■ **PROBLEM DETAILS**: The full listing, returned exactly and free of pictures, is the expected answer.

■ **DATA FOR PROCESSING**:
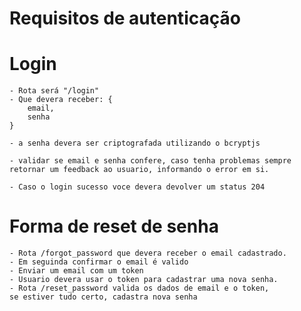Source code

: # Requisitos de autenticação

# Login

    - Rota será "/login"
    - Que devera receber: {
        email,
        senha
    }

    - a senha devera ser criptografada utilizando o bcryptjs

    - validar se email e senha confere, caso tenha problemas sempre retornar um feedback ao usuario, informando o error em si.

    - Caso o login sucesso voce devera devolver um status 204

# Forma de reset de senha

    - Rota /forgot_password que devera receber o email cadastrado.
    - Em seguinda confirmar o email é valido
    - Enviar um email com um token
    - Usuario devera usar o token para cadastrar uma nova senha.
    - Rota /reset_password valida os dados de email e o token,
    se estiver tudo certo, cadastra nova senha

■ **SOLUTION TO THIS TASK**:
Source code

: # Requisitos de autenticação

# Login

    - Rota será "/login"
    - Que devera receber: {
        email,
        senha
    }

    - a senha devera ser criptografada utilizando o bcryptjs

    - validar se email e senha confere, caso tenha problemas sempre retornar um feedback ao usuario, informando o error em si.

    - Caso o login sucesso voce devera devolver um status 204

# Forma de reset de senha

    - Rota /forgot_password que devera receber o email cadastrado.
    - Em seguinda confirmar o email é valido
    - Enviar um email com um token
    - Usuario devera usar o token para cadastrar uma nova senha.
    - Rota /reset_password valida os dados de email e o token,
    se estiver tudo certo, cadastra nova senha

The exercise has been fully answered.